→ Problem
Only the number is needed: the count of lines in the records with the word "docs".

→ Material provided
-*-

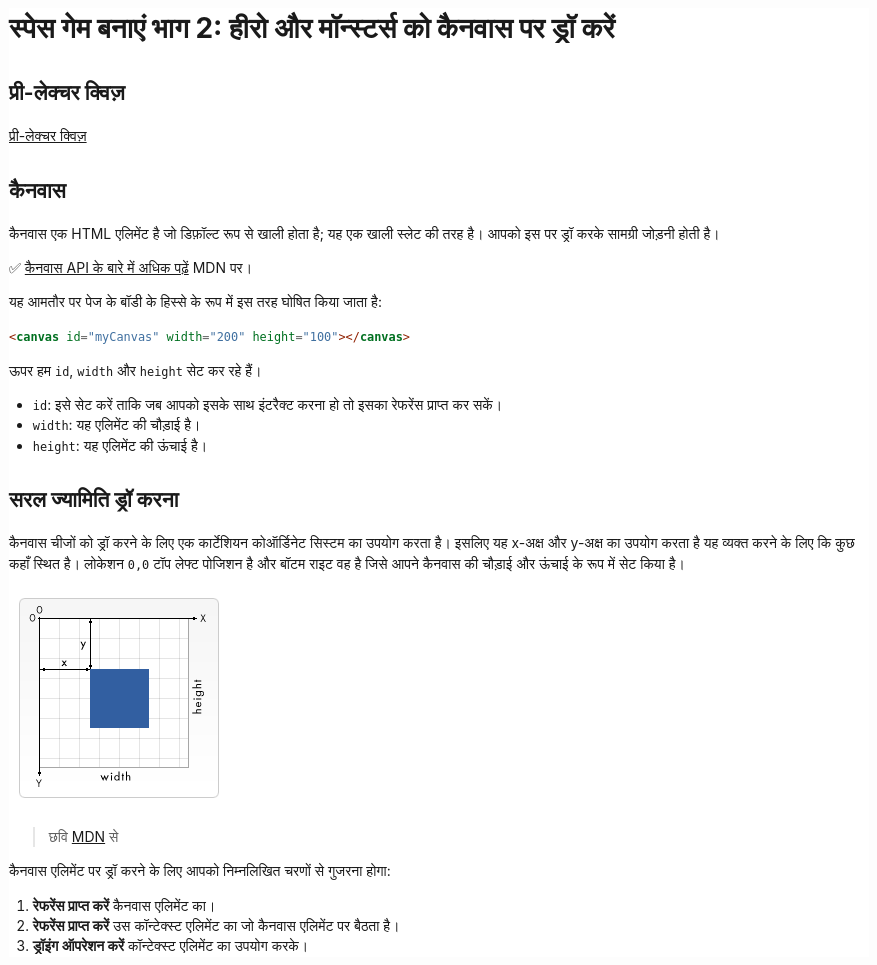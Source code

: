 
# स्पेस गेम बनाएं भाग 2: हीरो और मॉन्स्टर्स को कैनवास पर ड्रॉ करें

## प्री-लेक्चर क्विज़

[प्री-लेक्चर क्विज़](https://ashy-river-0debb7803.1.azurestaticapps.net/quiz/31)

## कैनवास

कैनवास एक HTML एलिमेंट है जो डिफ़ॉल्ट रूप से खाली होता है; यह एक खाली स्लेट की तरह है। आपको इस पर ड्रॉ करके सामग्री जोड़नी होती है।

✅ [कैनवास API के बारे में अधिक पढ़ें](https://developer.mozilla.org/docs/Web/API/Canvas_API) MDN पर।

यह आमतौर पर पेज के बॉडी के हिस्से के रूप में इस तरह घोषित किया जाता है:

```html
<canvas id="myCanvas" width="200" height="100"></canvas>
```

ऊपर हम `id`, `width` और `height` सेट कर रहे हैं।

- `id`: इसे सेट करें ताकि जब आपको इसके साथ इंटरैक्ट करना हो तो इसका रेफरेंस प्राप्त कर सकें।
- `width`: यह एलिमेंट की चौड़ाई है।
- `height`: यह एलिमेंट की ऊंचाई है।

## सरल ज्यामिति ड्रॉ करना

कैनवास चीजों को ड्रॉ करने के लिए एक कार्टेशियन कोऑर्डिनेट सिस्टम का उपयोग करता है। इसलिए यह x-अक्ष और y-अक्ष का उपयोग करता है यह व्यक्त करने के लिए कि कुछ कहाँ स्थित है। लोकेशन `0,0` टॉप लेफ्ट पोजिशन है और बॉटम राइट वह है जिसे आपने कैनवास की चौड़ाई और ऊंचाई के रूप में सेट किया है।

![कैनवास का ग्रिड](../../../../6-space-game/2-drawing-to-canvas/canvas_grid.png)
> छवि [MDN](https://developer.mozilla.org/docs/Web/API/Canvas_API/Tutorial/Drawing_shapes) से

कैनवास एलिमेंट पर ड्रॉ करने के लिए आपको निम्नलिखित चरणों से गुजरना होगा:

1. **रेफरेंस प्राप्त करें** कैनवास एलिमेंट का।
1. **रेफरेंस प्राप्त करें** उस कॉन्टेक्स्ट एलिमेंट का जो कैनवास एलिमेंट पर बैठता है।
1. **ड्रॉइंग ऑपरेशन करें** कॉन्टेक्स्ट एलिमेंट का उपयोग करके।

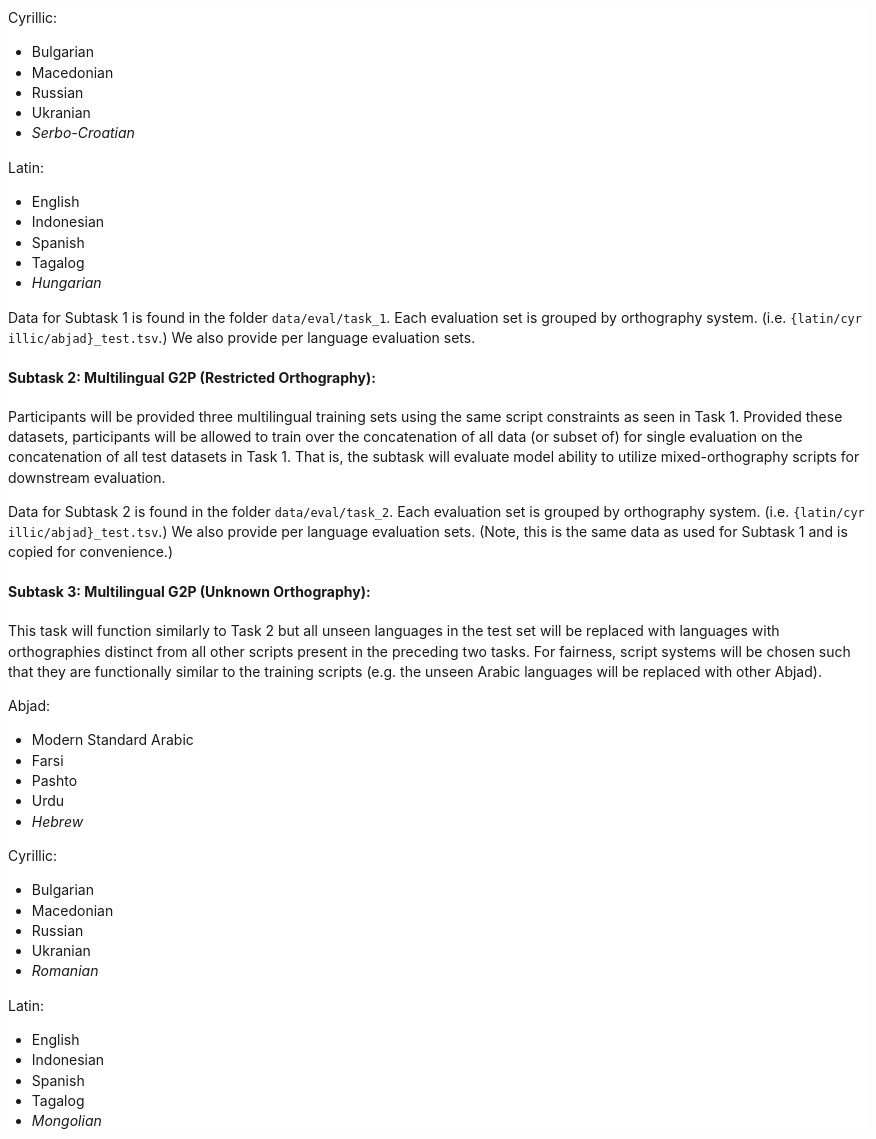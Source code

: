 Cyrillic:
- Bulgarian
- Macedonian
- Russian
- Ukranian
- *Serbo-Croatian*

Latin:
- English
- Indonesian
- Spanish
- Tagalog
- *Hungarian*

Data for Subtask 1 is found in the folder `data/eval/task_1`. Each evaluation set is grouped by orthography system. (i.e. `{latin/cyrillic/abjad}_test.tsv`.) We also provide per language evaluation sets.

#### Subtask 2: Multilingual G2P (Restricted Orthography):

Participants will be provided three multilingual training sets using the same script constraints as seen in Task 1. Provided these datasets, participants will be allowed to train over the concatenation of all data (or subset of) for single evaluation on the concatenation of all test datasets in Task 1. That is, the subtask will evaluate model ability to utilize mixed-orthography scripts for downstream evaluation.

Data for Subtask 2 is found in the folder `data/eval/task_2`. Each evaluation set is grouped by orthography system. (i.e. `{latin/cyrillic/abjad}_test.tsv`.) We also provide per language evaluation sets. (Note, this is the same data as used for Subtask 1 and is copied for convenience.)

#### Subtask 3: Multilingual G2P (Unknown Orthography):

This task will function similarly to Task 2 but all unseen languages in the test set will be replaced with languages with orthographies distinct from all other scripts present in the preceding two tasks. For fairness, script systems will be chosen such that they are functionally similar to the training scripts (e.g. the unseen Arabic languages will be replaced with other Abjad).

Abjad:
- Modern Standard Arabic
- Farsi
- Pashto
- Urdu
- *Hebrew*

Cyrillic:
- Bulgarian
- Macedonian
- Russian
- Ukranian
- *Romanian*

Latin:
- English
- Indonesian
- Spanish
- Tagalog
- *Mongolian*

-*-

→ Task answer
2